Come vedete ho scritto già molto, ma non credo di essermi dilungato: la questione è complessa, e credo che sia un errore volerla semplificare. Soprattutto parlando di ragazzi e con i ragazzi, ritengo che dovremmo evitare con tutte le forze di cadere nella banalità.

Se abbiamo a che fare con un giovane che si priva di dimensioni importanti della sua vita, non cadiamo nel facile errore di dare la colpa alle cose belle che gli rimangono. È importante piuttosto farsi prossimi a lui, capire perché il mondo esterno non lo attrae più e aiutarlo a trovare dei buoni motivi (non auto-colpevolizzanti) per appassionarsi anche ad altre cose, diventando capace di scegliere se un pomeriggio preferisce stare a casa con i videogiochi o andare all’oratorio. Quello di cui ha bisogno è qualcuno che lo accompagni a scoprire la necessità del discernimento, di prendere in mano la propria vita orientandola nella direzione che il Signore ha scelto per noi, dando il giusto spazio alle cose di cui abbiamo bisogno (compresi le nostre passioni e i nostri passatempi, specialmente se abbiamo 16 anni e non siamo monaci!) e la giusta priorità ai doveri. I ragazzi ci saranno grati se con il nostro aiuto saranno diventati uomini solidi e completi, non se gli avremo riempito la testa di sensi di colpa perché “il mondo reale è là fuori e insomma tu stai sprecando la tua vita, hanno ragione quelli che ti danno dello sfigato”. La vita si può sprecare anche là fuori, se si punta il bersaglio sbagliato. E il Signore può parlare anche attraverso un videogioco (come fa con le altre opere dell’ingegno umano) se si tiene il cuore aperto alla sua voce. O saremo forse giudicati su quanto spesso abbiamo perso l’occasione di andare in discoteca con gli amici?
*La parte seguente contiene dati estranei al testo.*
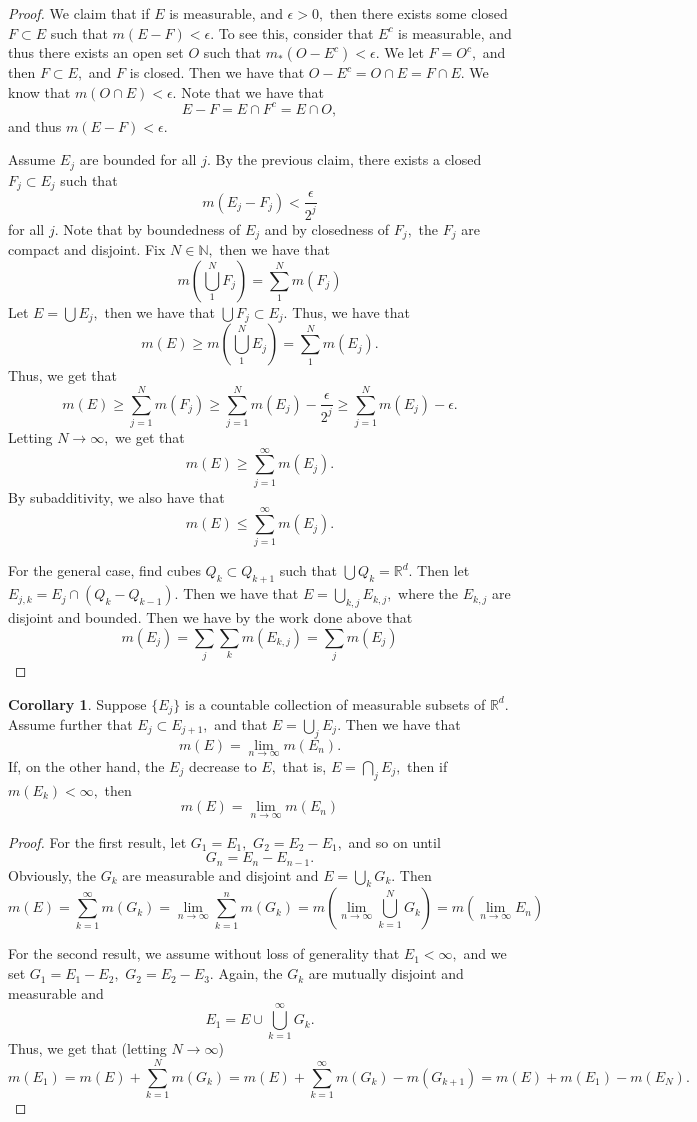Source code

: \documentclass[10pt, oneside]{article}
\newcommand{\bbR}{\mathbb{R}}
\newcommand{\bbN}{\mathbb{N}}
\theoremstyle{definition}
\newtheorem{cor}{Corollary}
\begin{document}
\begin{proof}
    We claim that if $E$ is measurable, and $\epsilon>0,$ then there exists some closed $F \subset E$ such that $m(E - F) < \epsilon.$ To see this, consider that $E^c$ is measurable, and thus there exists an open set $O$ such that $m_\ast(O - E^c) < \epsilon.$ We let $F = O^c,$ and then $F \subset E,$ and $F$ is closed. Then we have that $O - E^c = O\cap E = F\cap E.$ We know that $m(O\cap E) < \epsilon.$ Note that we have that 
    \[E - F = E \cap F^c = E \cap O,\] and thus $m(E - F) < \epsilon.$

    Assume $E_j$ are bounded for all $j.$ By the previous claim, there exists a closed $F_j \subset E_j$ such that 
    \[m(E_j - F_j) < \frac{\epsilon}{2^j}\] for all $j.$ Note that by boundedness of $E_j$ and by closedness of $F_j,$ the $F_j$ are compact and disjoint. Fix $N\in \bbN,$ then we have that 
    \[m\left(\bigcup_1^N F_j\right) = \sum_1^Nm(F_j)\] Let $E = \bigcup E_j,$ then we have that $\bigcup F_j \subset E_j.$ Thus, we have that 
    \[m(E)\geq m(\bigcup_1^N E_j) = \sum_1^N m(E_j).\] Thus, we get that 
    \[m(E) \geq \sum_{j=1}^Nm(F_j) \geq \sum_{j=1}^N m(E_j) - \frac{\epsilon}{2^j}\geq \sum_{j=1}^N m(E_j) - \epsilon.\] Letting $N\to \infty,$ we get that 
    \[m(E)\geq \sum_{j=1}^\infty m(E_j).\] By subadditivity, we also have that 
    \[m(E)\leq \sum_{j=1}^\infty m(E_j).\]

    For the general case, find cubes $Q_k \subset Q_{k+1}$ such that $\bigcup Q_k = \bbR^d.$ Then let $E_{j,k} = E_j \cap (Q_k - Q_{k-1}).$ Then we have that $E = \bigcup_{k,j} E_{k,j},$ where the $E_{k,j}$ are disjoint and bounded. Then we have by the work done above that 
    \[m(E_j) = \sum_{j}\sum_k m(E_{k,j}) = \sum_j m(E_j)\]
\end{proof}
\begin{cor}
    Suppose $\{E_j\}$ is a countable collection of measurable subsets of $\bbR^d.$ Assume further that $E_j\subset E_{j+1},$ and that $E  = \bigcup_j E_j.$ Then we have that 
    \[m(E) = \lim_{n\to \infty} m(E_n).\] If, on the other hand, the $E_j$ decrease to $E,$ that is, $E = \bigcap_j E_j,$ then if $m(E_k)< \infty,$ then 
    \[m(E) = \lim_{n\to \infty} m(E_n)\]
\end{cor}
\begin{proof}
    For the first result, let $G_1 = E_1, $ $G_2 = E_2 - E_1,$ and so on until 
    \[G_n = E_n - E_{n-1}.\] Obviously, the $G_k$ are measurable and disjoint and $E = \bigcup_k G_k.$ Then 
    \[m(E) = \sum_{k=1}^\infty m(G_k) = \lim_{n\to \infty} \sum_{k=1}^n m(G_k) = m\left(\lim_{n\to \infty}\bigcup_{k=1}^N G_k\right) = m\left(\lim_{n\to \infty} E_n\right)\]

    For the second result, we assume without loss of generality that $E_1 <\infty,$ and we set $G_1 = E_1 - E_2,$ $G_2 = E_2 - E_3.$ Again, the $G_k$ are mutually disjoint and measurable and 
    \[E_1 = E \cup \bigcup_{k=1}^\infty G_k.\]
    Thus, we get that (letting $N\to \infty$)
    \[m(E_1) = m(E) + \sum_{k=1}^N m(G_k) = m(E) + \sum_{k=1}^\infty m(G_{k}) - m(G_{k+1}) = m(E) + m(E_1) - m(E_N).\]
\end{proof}
\end{document}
Più concretamente, parliamoci con i nostri ragazzi. Parliamo anche del loro interesse per i videogiochi, senza dare l’impressione che lo facciamo per correggerli e castigarli. Sono più intelligenti e saggi di quanto pensino tanti adulti, e sanno riconoscere le loro fragilità quando non li si costringe a stare sulla difensiva. Se abbiamo l’impressione che stiano sprecando il tempo prezioso della loro giovinezza, non accusiamoli di questo: chiediamogli piuttosto se davvero li rende felici passare il loro tempo così come fanno, se credono che sarebbero felici continuando così per tutta la vita, se sentono che c’è quel ”non so che” che manca a farli sentire compiuti come vorrebbero.
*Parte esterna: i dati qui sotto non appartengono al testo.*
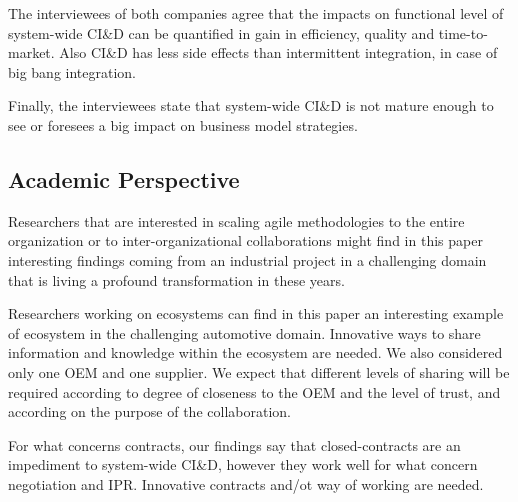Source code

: The interviewees of both companies agree that the impacts on functional level of system-wide CI\&D %
can be quantified in gain in efficiency, quality and time-to-market. Also CI\&D has less side effects than intermittent integration, in case of big bang integration.  

Finally, the interviewees state that system-wide CI\&D is not mature enough to see or foresees a big impact on business model strategies. 

\subsection{Academic Perspective}

Researchers that are interested in scaling agile methodologies to the entire organization or to inter-organizational collaborations might find in this paper interesting findings coming from an industrial project in a challenging domain that is living a profound transformation in these years. 

Researchers working on ecosystems can find in this paper an interesting example of ecosystem in the challenging automotive domain. Innovative ways to share information and knowledge within the ecosystem are needed. We also considered only one OEM and one supplier. We expect that different levels of sharing will be required according to degree of closeness to the OEM and the level of trust, and according on the purpose of the collaboration.

For what concerns contracts, our findings say that closed-contracts are an impediment to system-wide CI\&D, however they work well for what concern negotiation and IPR. Innovative contracts and/ot way of working are needed.

%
I videogiochi non sono tutto nella vita, anzi non sono quasi niente, ma che li lascino andare per qualcosa per cui vale davvero la pena di ridurre il tempo passato a giocare, o addirittura di smettere, e non perché mette in luce la pochezza e la vanità di un passatempo, ma perché riempie la vita di una gioia piena e inossidabile, che sopravvive allo spegnimento della console e persino alla morte.